[Feature] [Spec decode]: Combine chunked prefill with speculative decoding #9291

NickLucche · 2024-10-11T17:03:39Z

Hey, this PR implements #5016.

The main idea is to make use of the current Speculative Decoder workflow and integrate it with mixed prefill-decode batches.
In particular, we can run the batched prefills and decodes together through the scorer (with the usual prefill|decode layout supported by backend), while the proposer can sync its KV cache on prefills only.

Current attention kernel implementation still doesn't make full use of the prefill|decode, but once the MQA integration is finalized we can get an easy speedup by running the batch in a single forward.

Current implementation on main already is (to some extent) prefill aware, so I was able to re-use a good chunk of the logic and the changes aren't (purposely) drastic.
On the other hand, one could prioritize optimizations more and I am open to any suggestion on how to best implement the approach, even at the cost
of re-writing more parts and making the PR more invasive (ie breaking some of the interfaces to avoid duplication).

TODO:

benchmark on A/H100
expand test coverage with prefill chunking enabled
test with new mqa_scorer, current implementation was rebased from v0.6.2
~~fix speculative methods requiring return_hidden_states~~ EDIT: on second thought, I believe this would be better addressed in a separate PR
~~disable_logprobs_during_spec_decoding compatibility~~

Update:

We add support for chunk prefill and spec decoding with the workflow depicted above, unless the proposer requires final hidden state from the target model (MLPSpeculator/Medusa): this is deferred to a second follow-up PR.

mqa_scorer is set to supersede BatchExpansion* thanks to the great work by @LiuXiaoxuanPKU, so we add support to that scorer directly in this PR!
Incidentally, this means enabling backend with flash_attn_varlen_func to take in any "mixed prefill-decode batch" in a single kernel call (so no more decoupled prefix-decode calls), which should also boost performance in "vanilla" chunked prefill scheduling policy (no spec).

Many thanks to @sroy745 for benchmarking the BatchExpansionTop1Scorer approach here (MQA to follow)!

Update 2:

After reviewing @sroy745 benchmarks, contrarily to expectations, fusing the two separate kernel call into a unified prefill+decode (single flash_attn_varlen_func call) did not yield improvements.

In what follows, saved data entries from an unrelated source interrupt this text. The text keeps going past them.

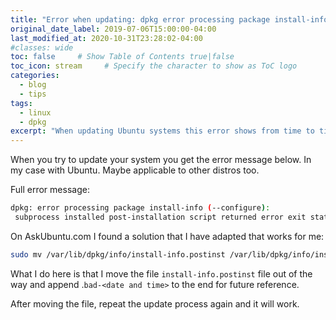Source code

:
 ```yaml
---
title: "Error when updating: dpkg error processing package install-info error exit status 127"
original_date_label: 2019-07-06T15:00:00-04:00
last_modified_at: 2020-10-31T23:28:02-04:00
#classes: wide
toc: false     # Show Table of Contents true|false
toc_icon: stream     # Specify the character to show as ToC logo
categories:
  - blog
  - tips
tags:
  - linux
  - dpkg
excerpt: "When updating Ubuntu systems this error shows from time to time. This article shows a workaround how to continue."
---
```


When you try to update your system you get the error message below. In my case with Ubuntu. Maybe applicable to other distros too.

Full error message:

```bash
dpkg: error processing package install-info (--configure):
 subprocess installed post-installation script returned error exit status 127
```

On AskUbuntu.com I found a solution that I have adapted that works for me:

```bash
sudo mv /var/lib/dpkg/info/install-info.postinst /var/lib/dpkg/info/install-info.postinst.bad-`date +%Y%m%d_%H%M%S`
```

What I do here is that I move the file `install-info.postinst` file out of the way and append .`bad-<date and time>` to the end for future reference.

After moving the file, repeat the update process again and it will work.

I reverted the unifying kernel change, but I will keep the commit history here so we can come back to it and investigate some more on a separate optimization PR.

github-actions · 2024-10-11T17:03:51Z

👋 Hi! Thank you for contributing to the vLLM project.
Just a reminder: PRs would not trigger full CI run by default. Instead, it would only run fastcheck CI which starts running only a small and essential subset of CI tests to quickly catch errors. You can run other CI tests on top of those by going to your fastcheck build on Buildkite UI (linked in the PR checks section) and unblock them. If you do not have permission to unblock, ping simon-mo or khluu to add you in our Buildkite org.

Once the PR is approved and ready to go, your PR reviewer(s) can run CI to test the changes comprehensively before merging.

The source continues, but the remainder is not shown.